Housing that’s insulated from speculation due to different forms of ownership exists and thrives at a much smaller scale in the United States’ localized examples—community land trusts, tenant-run housing cooperatives, and other programs often run by private nonprofits. The problem is, few (if any) of those programs are self-sustaining, and none are yet big enough to make any headway in America’s deep lack of affordable housing. The current market-rate costs of construction, maintenance, and administration often prove to be insurmountable barriers that make projects that include affordable units too expensive to meet private-market developers’ desired profit margins.

What we need is “a different class of housing that is not beholden to the return on investment that the private market demands, which is really what’s driving a lot of this systemic racism and inequality,” Greer says. “In an ideal world, I’d like to see social housing as the creation of a new set of housing stock that is outside of the private market and is helping people well up the income scale, not just very low-income people.”
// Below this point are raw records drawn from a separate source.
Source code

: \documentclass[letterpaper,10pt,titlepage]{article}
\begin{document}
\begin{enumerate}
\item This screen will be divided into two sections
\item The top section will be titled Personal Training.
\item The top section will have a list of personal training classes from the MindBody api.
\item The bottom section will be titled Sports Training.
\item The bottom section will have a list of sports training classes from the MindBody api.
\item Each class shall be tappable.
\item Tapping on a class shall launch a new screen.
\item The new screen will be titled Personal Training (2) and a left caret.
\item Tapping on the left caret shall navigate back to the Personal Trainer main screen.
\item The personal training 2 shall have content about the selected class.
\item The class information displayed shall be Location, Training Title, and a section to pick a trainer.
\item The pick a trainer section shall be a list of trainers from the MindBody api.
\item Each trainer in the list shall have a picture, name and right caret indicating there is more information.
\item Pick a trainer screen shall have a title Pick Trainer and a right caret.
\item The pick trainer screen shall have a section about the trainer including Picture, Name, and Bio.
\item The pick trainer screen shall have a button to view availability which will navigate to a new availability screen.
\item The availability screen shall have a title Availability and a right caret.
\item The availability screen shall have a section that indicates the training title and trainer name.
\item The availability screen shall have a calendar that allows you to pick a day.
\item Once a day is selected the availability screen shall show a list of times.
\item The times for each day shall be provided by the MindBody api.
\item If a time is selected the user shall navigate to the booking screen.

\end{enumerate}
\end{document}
To do that, Greer says, federal, state, and local government agencies would need to partner with both nonprofit and for-profit entities, because the federal government is the only entity that’s large enough and equipped to handle development of millions of units. The federal government taking on this role isn’t impossible. It’s not even unprecedented. Once upon a time, before the U.S. Department of Housing and Urban Development (HUD) became a Cabinet-level agency, the U.S. government funded development of huge swaths of suburban homes.
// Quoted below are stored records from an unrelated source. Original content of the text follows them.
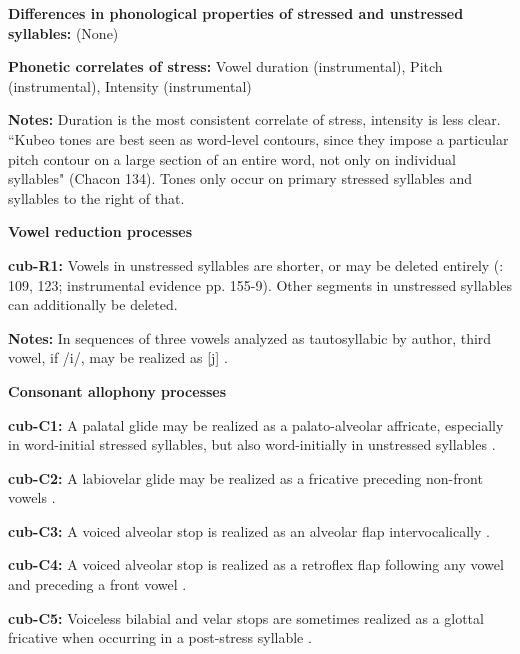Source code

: \textbf{Differences in phonological properties of stressed and unstressed syllables:} (None)



\textbf{Phonetic correlates of stress:} Vowel duration (instrumental), Pitch (instrumental), Intensity (instrumental)



\textbf{Notes:} Duration is the most consistent correlate of stress, intensity is less clear. “Kubeo tones are best seen as word-level contours, since they impose a particular pitch contour on a large section of an entire word, not only on individual syllables" (Chacon 134). Tones only occur on primary stressed syllables and syllables to the right of that.



\textbf{Vowel reduction processes}



\textbf{cub-R1:} Vowels in unstressed syllables are shorter, or may be deleted entirely (\citealt{Chacon2012}: 109, 123; instrumental evidence pp. 155-9). Other segments in unstressed syllables can additionally be deleted.



\textbf{Notes:} In sequences of three vowels analyzed as tautosyllabic by author, third vowel, if /i/, may be realized as [j] \citep[52]{Chacon2012}.



\textbf{Consonant allophony processes}



\textbf{cub-C1:} A palatal glide may be realized as a palato-alveolar affricate, especially in word-initial stressed syllables, but also word-initially in unstressed syllables \citep[67]{Chacon2012}.



\textbf{cub-C2:} A labiovelar glide may be realized as a fricative preceding non-front vowels \citep[63]{Chacon2012}.



\textbf{cub-C3:} A voiced alveolar stop is realized as an alveolar flap intervocalically \citep[63]{Chacon2012}.



\textbf{cub-C4:} A voiced alveolar stop is realized as a retroflex flap following any vowel and preceding a front vowel \citep[6]{Chacon2012}.



\textbf{cub-C5:} Voiceless bilabial and velar stops are sometimes realized as a glottal fricative when occurring in a post-stress syllable \citep[123]{Chacon2012}.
“It’s not the HUD we know today, but post-World War II HUD built a lot of homes for poor, working-class and moderate-income households,” Greer says. “Is HUD in its current construction able to do that? Probably not. But that doesn’t mean HUD or some other iteration of a government agency couldn’t take on this monumental effort and share that responsibility with state and local governments to work with communities and determine what type of housing is needed, where it’s located, and who’s served by it.”
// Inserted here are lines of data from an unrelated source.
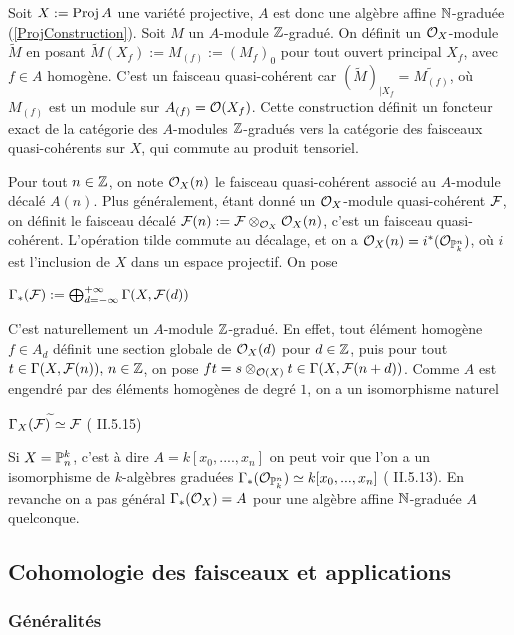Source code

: \label{FQCProj}

Soit $X:=\operatorname{Proj} A$ une variété projective, $A$ est donc une algèbre affine $\mathbb{N}$-graduée (\ref{ProjConstruction}). Soit $M$ un $A$-module $\mathbb{Z}$-gradué. On définit un $\mathcal{O}_X$-module $\widetilde{M}$ en posant $\widetilde{M}(X_f):=M_{(f)}:=(M_f)_0$ pour tout ouvert principal $X_f$, avec $f\in A$ homogène. C'est un faisceau quasi-cohérent car $(\widetilde{M})_{|X_f}=\widetilde{M_{(f)}}$, où $M_{(f)}$ est un module sur $A_{(f)}=\mathcal{O}(X_f)$. Cette construction définit un foncteur exact de la catégorie des $A$-modules $\mathbb{Z}$-gradués vers la catégorie des faisceaux quasi-cohérents sur $X$, qui commute au produit tensoriel.

Pour tout $n\in \mathbb{Z}$, on note $\mathcal{O}_X(n)$ le faisceau quasi-cohérent associé au $A$-module décalé $A(n)$. Plus généralement, étant donné un $\mathcal{O}_X$-module quasi-cohérent $\mathcal{F}$, on définit le faisceau décalé $\mathcal{F}(n):=\mathcal{F}\otimes_{\mathcal{O}_X}\mathcal{O}_X(n)$, c'est un faisceau quasi-cohérent. L'opération tilde commute au décalage, et on a $\mathcal{O}_X(n)=i^*(\mathcal{O}_{\mathbb{P}_k^n})$, où $i$ est l'inclusion de $X$ dans un espace projectif. On pose 
\begin{center}
$\Gamma_*(\mathcal{F}):=\bigoplus_{d=-\infty}^{+\infty}\Gamma(X,\mathcal{F}(d))$
\end{center}
C'est naturellement un $A$-module $\mathbb{Z}$-gradué. En effet, tout élément homogène $f\in A_d$ définit une section globale de $\mathcal{O}_X(d)$ pour $d\in \mathbb{Z}$, puis pour tout $t\in \Gamma(X,\mathcal{F}(n)),\, n\in\mathbb{Z}$, on pose $ft=s\otimes_{\mathcal{O}(X)} t\in \Gamma(X, \mathcal{F}(n+d))$. Comme $A$ est engendré par des éléments homogènes de degré $1$, on a un isomorphisme naturel 
\begin{center}
$\Gamma_X(\mathcal{F})^{\widetilde{}}\simeq \mathcal{F}$ (\cite{Hartshorne} II.5.15)\end{center}

Si $X=\mathbb{P}_n^k$, c'est à dire $A=k[x_0,....,x_n]$ on peut voir que l'on a un isomorphisme de $k$-algèbres graduées $\Gamma_*(\mathcal{O}_{\mathbb{P}_k^n})\simeq k[x_0,...,x_n]$ (\cite{Hartshorne} II.5.13). En revanche on a pas général $\Gamma_*(\mathcal{O}_X)=A$ pour une algèbre affine $\mathbb{N}$-graduée $A$ quelconque.

\subsection{Cohomologie des faisceaux et applications}

\subsubsection{Généralités}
The key to the whole equation, advocates argue, is removing the need for housing to generate excessive profits for developers and landlords. Housing vouchers cover a large portion of market-rate rents with no restrictions on where that money goes or who benefits from it. Zamudio argues landlord profits eat up federal affordable housing subsidies that should be invested in creating, rehabilitating, or preserving additional affordable units.

“If we were able to regulate the market, housing wouldn’t be so expensive, because it doesn’t have to be,” Zamudio says. “We could subsidize rents at a market value that was regulated and covered just what the housing cost to build and maintain and pay the taxes.”

Community organizations across the U.S. have been working for decades to insulate housing and land from speculation by shifting power and ownership—establishing tenants’ unions, passing tenant opportunity to purchase (TOPA) legislation, and forming cooperatives.

Tenant organizers at City Life/Vida Urbana (CLVU) in Boston have been successful at not only winning fights against slumlords by forming tenant unions, but also raising money to buy multifamily buildings. The group is currently working to pass TOPA legislation in the city.

“We should see each example of getting housing out of the market as a base for a liberation movement,” says CLVU organizing coordinator Steve Meacham. “It shouldn’t be seen as an island that’s going to work by itself in the sea of predators. It should be seen as the basis for launching the ongoing struggle.”